Sonntag, 18. Mai 2008

Das 'hüzün'-Gefühl

Ob ich es auch spüre? Mit B., dem der Esoterik nahe stehenden Klarinettisten, sitze ich in einem der Lokale rund um Tünel, der den Abschluss der Istiklal Caddesi bildet. Diese Gegend habe ungeheuer viel Energie, erklärt mir B. Hier tue sich auch sehr viel. (Das habe ich nach einem nicht unbedingt an Schlaf reichen Monat im Kneipenviertel von Beyoglu auch schon bemerkt.) Seit tausenden von Jahren wollten die Menschen sich hier ansiedeln, kämpften miteinander um den Platz. Hier haben die Europäer ihre Häuser gebaut, die Griechen ihre Kirchen errichtet, die Juden und Armenier ihre Geschäfte eröffnet. Damit können die meisten türkischen Einwanderer von heute – und es sind derer so viele, dass ein Istanbuler Politiker einmal halb im Scherz laut über Visa für die Stadt nachgedacht hat – nichts anfangen, meint B. Sie spüren es nicht.

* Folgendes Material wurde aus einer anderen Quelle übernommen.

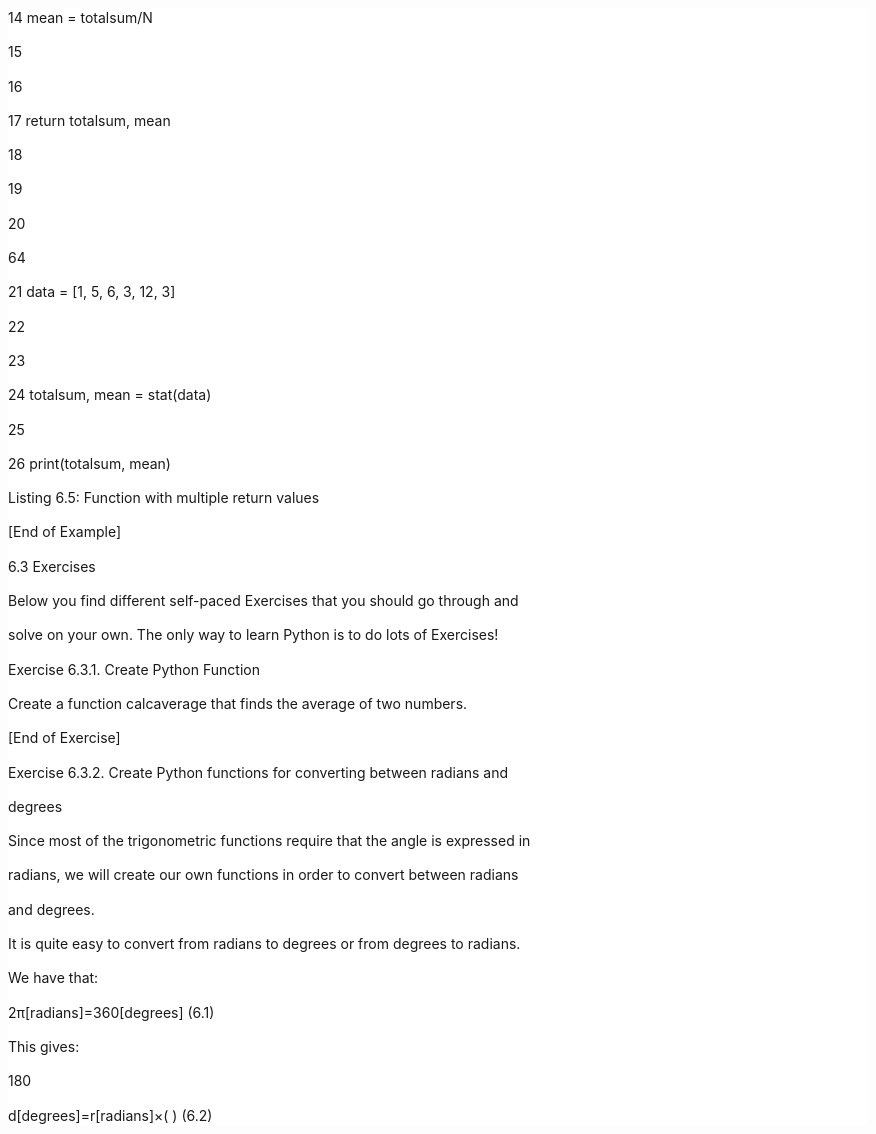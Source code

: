 14 mean = totalsum/N

15

16

17 return totalsum, mean

18

19

20

64

21 data = [1, 5, 6, 3, 12, 3]

22

23

24 totalsum, mean = stat(data)

25

26 print(totalsum, mean)

Listing 6.5: Function with multiple return values

[End of Example]

6.3 Exercises

Below you find different self-paced Exercises that you should go through and

solve on your own. The only way to learn Python is to do lots of Exercises!

Exercise 6.3.1. Create Python Function

Create a function calcaverage that finds the average of two numbers.

[End of Exercise]

Exercise 6.3.2. Create Python functions for converting between radians and

degrees

Since most of the trigonometric functions require that the angle is expressed in

radians, we will create our own functions in order to convert between radians

and degrees.

It is quite easy to convert from radians to degrees or from degrees to radians.

We have that:

2π[radians]=360[degrees] (6.1)

This gives:

180

d[degrees]=r[radians]×( ) (6.2)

Es ist aber auch viel verlorengegangen. Nach dem Zerfall des Osmanischen Reiches, im Zuge des wachsenden und geschürten türkischen Nationalbewusstseins, nach den Vertreibungen vieler Griechen hat auch Istanbul einiges an kultureller Vielfalt eingebüßt. Die Kirchen werden kaum gepflegt; die Häuser, in die arme Familien aus dem Osten eingezogen sind, verfallen. Und noch etwas bedauert B.: den Verlust für die Literatur durch die Umstellung auf das lateinische Alphabet (für die ich persönlich Atatürk äußerst dankbar bin). Die alte Sprachmelodie lasse sich nicht so einfach übertragen; viele osmanische Werke seien gar nicht ins Türkische übersetzt worden. „Im Westen habt ihr eine Kontinuität, eine Entwicklung in der Literaturgeschichte“, sagt B. „Bei uns hat es einen Bruch gegeben. Wir haben keinen Dostojewski, und Schriftsteller wie Pamuk gibt es erst seit einigen Jahren. Unsere jetzige Literatur blickt gerade einmal auf 70 Jahre zurück.“
Da ist es wieder, dieses „hüzün“-Gefühl. Die Melancholie, die auch Orhan Pamuk beschreibt, verspüren nicht nur ältere sondern auch 28-jährige Istanbuler wie B. Es ist diese leise Trauer ob des Verlustes eines prächtigen Reiches, einer wie verzauberten Stadt, die mittlerweile zu einer Metropole mit vielleicht 20 Millionen Einwohnern angeschwollen ist. Es ist das Bedauern darüber, dass der frühere Glanz für immer verlorengegangen ist, dass der alte Charme nicht mehr zu finden ist und stattdessen die Vernachlässigung überall sichtbar wird.
Das könnten Wiener genauso gut verspüren, wenn sie die kaiserlichen Bauten am Ring betrachten. Oder die Warschauer, die ihre Stadt nach 1945 komplett neu aufbauen mussten. Wie so viele andere Orte in Europa wurden diese beiden Städte nach den Morden und Vertreibungen im Zweiten Weltkrieg nie wieder so wie früher.
Dennoch scheint das „hüzün“-Gefühl sich am Bosporus besser entfalten zu können. Es gehört zum „Echter-Istanbuler“-Sein dazu.